I know assembly and have written some of it before, but I don’t know every instruction and often need to look things up. If I’m just trying to figure out a simple problem or look for something, it would make my life much easier if I could just look click a button and be reminded what every instruction does. It can be nice to have it explained plainly that mov x, y
moves y
to x
. No need to remember which argument is the destination.
The explanations don’t have to be detailed, just a simple description of the instruction:
add ecx, eax ; add eax to ecx and store the result in ecx
alternatively:
add ecx, eax ; ecx = ecx + eax
This is a simple example, but imagine having this on all the instructions including the ones you don’t know off hand. In a larger program, this can be very beneficial. With this, there is no need to remember which register is the destination and what the order of the operands will be.
There are so many variations on instructions as well. Having this would save a lot of time looking up what each different one means.
Both experienced users and novices alike can benefit from this. It’ll make reading the generated asm a lot easier.
It can be something turned on/off with a button just like the other options already available.

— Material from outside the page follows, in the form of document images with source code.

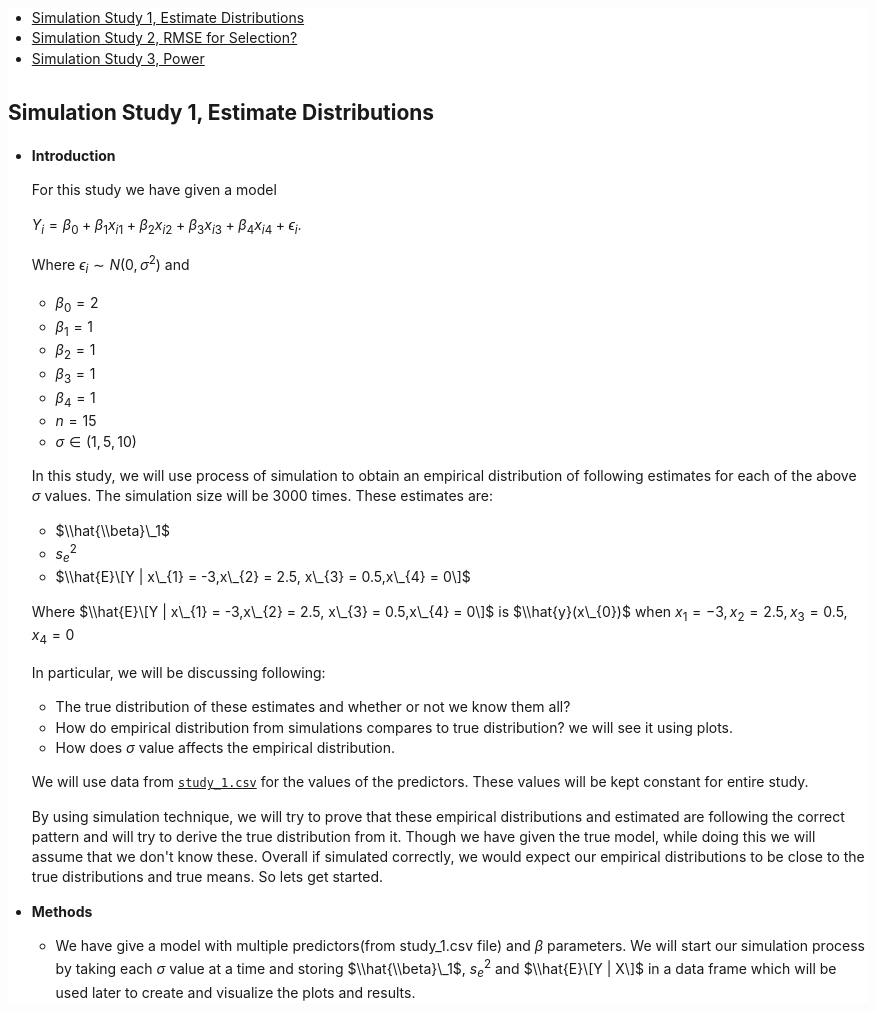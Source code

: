 -   [Simulation Study 1, Estimate Distributions](#simulation-study-1-estimate-distributions)
-   [Simulation Study 2, RMSE for Selection?](#simulation-study-2-rmse-for-selection)
-   [Simulation Study 3, Power](#simulation-study-3-power)

Simulation Study 1, Estimate Distributions
------------------------------------------

-   **Introduction**

    For this study we have given a model

    *Y*<sub>*i*</sub> = *β*<sub>0</sub> + *β*<sub>1</sub>*x*<sub>*i*1</sub> + *β*<sub>2</sub>*x*<sub>*i*2</sub> + *β*<sub>3</sub>*x*<sub>*i*3</sub> + *β*<sub>4</sub>*x*<sub>*i*4</sub> + *ϵ*<sub>*i*</sub>.

    Where *ϵ*<sub>*i*</sub> ∼ *N*(0, *σ*<sup>2</sup>) and

    -   *β*<sub>0</sub> = 2
    -   *β*<sub>1</sub> = 1
    -   *β*<sub>2</sub> = 1
    -   *β*<sub>3</sub> = 1
    -   *β*<sub>4</sub> = 1
    -   *n* = 15
    -   *σ* ∈ (1, 5, 10)

    In this study, we will use process of simulation to obtain an empirical distribution of following estimates for each of the above *σ* values. The simulation size will be 3000 times. These estimates are:

    -   $\\hat{\\beta}\_1$
    -   *s*<sub>*e*</sub><sup>2</sup>
    -   $\\hat{E}\[Y | x\_{1} = -3,x\_{2} = 2.5, x\_{3} = 0.5,x\_{4} = 0\]$

    Where $\\hat{E}\[Y | x\_{1} = -3,x\_{2} = 2.5, x\_{3} = 0.5,x\_{4} = 0\]$ is $\\hat{y}(x\_{0})$ when *x*<sub>1</sub> = −3, *x*<sub>2</sub> = 2.5, *x*<sub>3</sub> = 0.5, *x*<sub>4</sub> = 0

    In particular, we will be discussing following:
    -   The true distribution of these estimates and whether or not we know them all?
    -   How do empirical distribution from simulations compares to true distribution? we will see it using plots.
    -   How does *σ* value affects the empirical distribution.

    We will use data from [`study_1.csv`](study_1.csv) for the values of the predictors. These values will be kept constant for entire study.

    By using simulation technique, we will try to prove that these empirical distributions and estimated are following the correct pattern and will try to derive the true distribution from it. Though we have given the true model, while doing this we will assume that we don't know these. Overall if simulated correctly, we would expect our empirical distributions to be close to the true distributions and true means. So lets get started.

-   **Methods**

    -   We have give a model with multiple predictors(from study\_1.csv file) and *β* parameters. We will start our simulation process by taking each *σ* value at a time and storing $\\hat{\\beta}\_1$, *s*<sub>*e*</sub><sup>2</sup> and $\\hat{E}\[Y | X\]$ in a data frame which will be used later to create and visualize the plots and results.
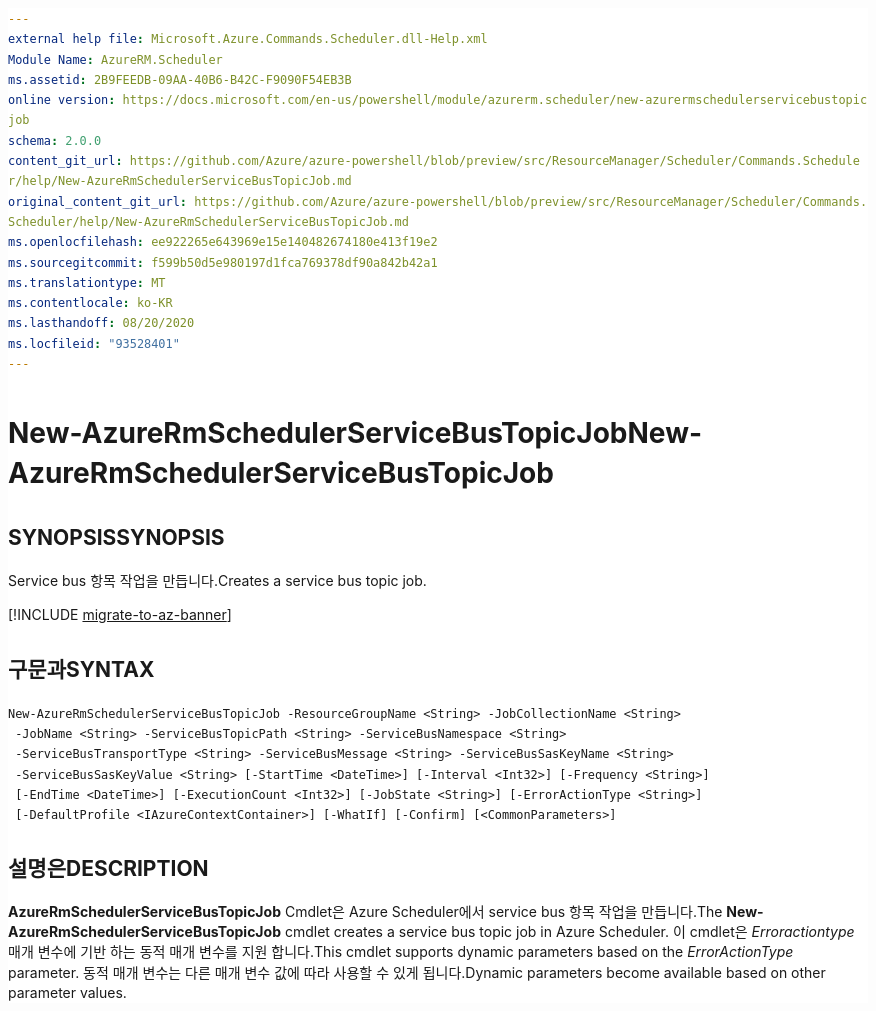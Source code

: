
 ```yaml
---
external help file: Microsoft.Azure.Commands.Scheduler.dll-Help.xml
Module Name: AzureRM.Scheduler
ms.assetid: 2B9FEEDB-09AA-40B6-B42C-F9090F54EB3B
online version: https://docs.microsoft.com/en-us/powershell/module/azurerm.scheduler/new-azurermschedulerservicebustopicjob
schema: 2.0.0
content_git_url: https://github.com/Azure/azure-powershell/blob/preview/src/ResourceManager/Scheduler/Commands.Scheduler/help/New-AzureRmSchedulerServiceBusTopicJob.md
original_content_git_url: https://github.com/Azure/azure-powershell/blob/preview/src/ResourceManager/Scheduler/Commands.Scheduler/help/New-AzureRmSchedulerServiceBusTopicJob.md
ms.openlocfilehash: ee922265e643969e15e140482674180e413f19e2
ms.sourcegitcommit: f599b50d5e980197d1fca769378df90a842b42a1
ms.translationtype: MT
ms.contentlocale: ko-KR
ms.lasthandoff: 08/20/2020
ms.locfileid: "93528401"
---
```

# <span data-ttu-id="fb354-101">New-AzureRmSchedulerServiceBusTopicJob</span><span class="sxs-lookup"><span data-stu-id="fb354-101">New-AzureRmSchedulerServiceBusTopicJob</span></span>

## <span data-ttu-id="fb354-102">SYNOPSIS</span><span class="sxs-lookup"><span data-stu-id="fb354-102">SYNOPSIS</span></span>
<span data-ttu-id="fb354-103">Service bus 항목 작업을 만듭니다.</span><span class="sxs-lookup"><span data-stu-id="fb354-103">Creates a service bus topic job.</span></span>

[!INCLUDE [migrate-to-az-banner](../../includes/migrate-to-az-banner.md)]

## <span data-ttu-id="fb354-104">구문과</span><span class="sxs-lookup"><span data-stu-id="fb354-104">SYNTAX</span></span>

```
New-AzureRmSchedulerServiceBusTopicJob -ResourceGroupName <String> -JobCollectionName <String>
 -JobName <String> -ServiceBusTopicPath <String> -ServiceBusNamespace <String>
 -ServiceBusTransportType <String> -ServiceBusMessage <String> -ServiceBusSasKeyName <String>
 -ServiceBusSasKeyValue <String> [-StartTime <DateTime>] [-Interval <Int32>] [-Frequency <String>]
 [-EndTime <DateTime>] [-ExecutionCount <Int32>] [-JobState <String>] [-ErrorActionType <String>]
 [-DefaultProfile <IAzureContextContainer>] [-WhatIf] [-Confirm] [<CommonParameters>]
```

## <span data-ttu-id="fb354-105">설명은</span><span class="sxs-lookup"><span data-stu-id="fb354-105">DESCRIPTION</span></span>
<span data-ttu-id="fb354-106">**AzureRmSchedulerServiceBusTopicJob** Cmdlet은 Azure Scheduler에서 service bus 항목 작업을 만듭니다.</span><span class="sxs-lookup"><span data-stu-id="fb354-106">The **New-AzureRmSchedulerServiceBusTopicJob** cmdlet creates a service bus topic job in Azure Scheduler.</span></span>
<span data-ttu-id="fb354-107">이 cmdlet은 *Erroractiontype* 매개 변수에 기반 하는 동적 매개 변수를 지원 합니다.</span><span class="sxs-lookup"><span data-stu-id="fb354-107">This cmdlet supports dynamic parameters based on the *ErrorActionType* parameter.</span></span>
<span data-ttu-id="fb354-108">동적 매개 변수는 다른 매개 변수 값에 따라 사용할 수 있게 됩니다.</span><span class="sxs-lookup"><span data-stu-id="fb354-108">Dynamic parameters become available based on other parameter values.</span></span>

Edit: The instruction descriptions do not need to be written by hand either. There are resources online that can be scraped and used to generate each one.
Issue Analytics
- State:
- Created 6 years ago
- Comments:9 (5 by maintainers)
Top GitHub Comments
Ey @sunjay ! While this is not exactly what you describe, we’re in the process of implementing asm documentation, and while it’s not perfect yet (We don’t support every opcode yet, some descriptions could be parsed better… etc), you can try it now on the site. Simply place the mouse over the opcode and it will show you its basic description. Right clicking the opcode and pressing
Show asm documentation
will give you even more data, along with a link for even more!While we’re going to bring more features to it over the course of the next weeks, you’re more than welcomed to give us your feedback after testing its current implementation.